午前四時半の私を抱きしめてくれるドーナツショップがないの
さて、この歌集は、突然舞い込んできたまみという女の子との手紙のやりとりを短歌という形式で表現しているが、書き方が現実離れしているように見えて、ある意味、とてもリアルで・・・。
ドアの前で目があったときこの部屋に入りたそうにしてたゴキブリ
眼ってのは外に出てきた脳なんですってね。感心しました、脳か。
若い女の子はある時期、とても繊細で、どうにもこうにも手を付けられないところがある。この歌集は、そんな一時期の女の子の心象風景を描き出していて、危ういけれど、妙に新鮮で魅力的なのだ。
のぞきこむだけで誰もが引き返すまみの心のみずうみのこと
なめとって応急処置をしておこう、うなずきあって舌を準備す
それにもう一つ、この本は表紙の絵と挿画がいい。タカノ綾の描くまみや妹のゆゆ、黒ウサギのにんには中性的だが、それでいて、ときにまみは、紛れもないエロティックな女に見えたりする。タカノ綾がこっそり魔法をかけたみたいに。
紙の本
著者コメント
2001/08/01 12:16
1人中、1人の方がこのレビューが役に立ったと投票しています。
投稿者:bk1 - この投稿者のレビュー一覧を見る
●著者、穂村弘さんのコメント
ある日、私のもとに一通の手紙が届いた。「朝、目が覚めたら、息がまっしろなの。これは、もう、ほんかくてきよ、ほんかくてき」。差出人の「まみ」に心当たりはない。封筒には切手が貼ってなくて、替わりに鳥の絵が描いてある。ぞくっとする。何故これで届くのだ?
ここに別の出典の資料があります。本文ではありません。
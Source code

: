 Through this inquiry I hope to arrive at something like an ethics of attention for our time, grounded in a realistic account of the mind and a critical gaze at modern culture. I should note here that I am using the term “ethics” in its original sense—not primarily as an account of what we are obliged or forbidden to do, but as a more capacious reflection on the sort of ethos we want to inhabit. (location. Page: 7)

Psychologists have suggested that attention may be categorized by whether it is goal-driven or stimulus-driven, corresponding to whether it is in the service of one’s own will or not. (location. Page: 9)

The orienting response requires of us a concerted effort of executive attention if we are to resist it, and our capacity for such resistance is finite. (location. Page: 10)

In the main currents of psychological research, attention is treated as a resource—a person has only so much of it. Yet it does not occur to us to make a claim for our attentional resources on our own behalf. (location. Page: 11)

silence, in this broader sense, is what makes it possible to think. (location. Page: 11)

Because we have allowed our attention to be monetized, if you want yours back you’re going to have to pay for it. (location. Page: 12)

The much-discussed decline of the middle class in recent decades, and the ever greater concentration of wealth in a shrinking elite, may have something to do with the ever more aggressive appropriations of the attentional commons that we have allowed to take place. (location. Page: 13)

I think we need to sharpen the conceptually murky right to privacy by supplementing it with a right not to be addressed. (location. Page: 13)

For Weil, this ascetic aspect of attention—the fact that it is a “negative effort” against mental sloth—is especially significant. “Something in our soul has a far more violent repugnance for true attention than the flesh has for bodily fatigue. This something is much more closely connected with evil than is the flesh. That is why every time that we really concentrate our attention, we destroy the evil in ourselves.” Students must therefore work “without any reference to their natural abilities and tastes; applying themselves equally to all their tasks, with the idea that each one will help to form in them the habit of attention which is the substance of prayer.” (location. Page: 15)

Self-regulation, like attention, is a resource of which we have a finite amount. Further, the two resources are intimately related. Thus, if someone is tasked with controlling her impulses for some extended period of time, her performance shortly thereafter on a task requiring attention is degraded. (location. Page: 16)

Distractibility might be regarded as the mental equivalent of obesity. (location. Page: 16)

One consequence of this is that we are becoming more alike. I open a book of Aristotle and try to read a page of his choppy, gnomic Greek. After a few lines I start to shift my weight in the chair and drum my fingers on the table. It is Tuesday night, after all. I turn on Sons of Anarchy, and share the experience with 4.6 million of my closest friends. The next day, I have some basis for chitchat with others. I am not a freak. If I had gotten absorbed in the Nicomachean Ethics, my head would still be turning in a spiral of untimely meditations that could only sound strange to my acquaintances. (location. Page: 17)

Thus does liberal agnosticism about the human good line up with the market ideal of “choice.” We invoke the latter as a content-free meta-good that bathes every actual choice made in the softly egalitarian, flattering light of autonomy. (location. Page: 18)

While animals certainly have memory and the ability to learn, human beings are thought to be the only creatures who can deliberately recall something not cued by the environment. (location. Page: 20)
「わたしと恋人は、二人で車輪になって永遠の紅葉の中を駆け回る。わたしたちは木の車輪、金の車輪、石の車輪、ガラスの車輪、水の車輪……」。私はその不思議な手紙を何度も読み返して、返事を出した。やがて「まみ」の住む北の町から、次々に煌めく手紙たちが届き始める。「まみ」には「ゆゆ」という妹がいて「にんに」という黒ウサギと三人で暮らしているらしい。本書は「まみ」からの手紙をもとに、その詩的でほわほわで乱れていてストイックな生活と、残酷な愛、震える心、永遠の祈りを描いた短歌集である。
やがて「夏休みに東京に遊びに来ませんか」という私の誘いに、「行く」と云って、いきなり「まみ」「ゆゆ」「にんに」の三匹は引越してきた。歌舞伎町でウエイトレスをやる、と云って……
●画家、タカノ綾さんのコメント
穂村さんの言葉にはすごくすごくおどろいた。
ひとめぼれのような衝撃だった、というかひとめぼれだった。
言葉のくみあわせがすごく変(素晴らしい!)で、タラコとアボガド(食べたことないけど)のサラダみたいというか……。
すごくおいしそうで食べたい一品なのだけど…。
それでいて、時空や性別や全てを超越している。
日常の細部と、宇宙の無限の高みを自在に行き来している。
涙が出そうになる。
美しくて壮大で恐ろしい音楽を聞いたあとみたいに身震いして、鳥肌が立ってしまう。
あざやかに立ちあらわれる日常の一場面に、ものすごく凝縮されたかがやく情報。大好き。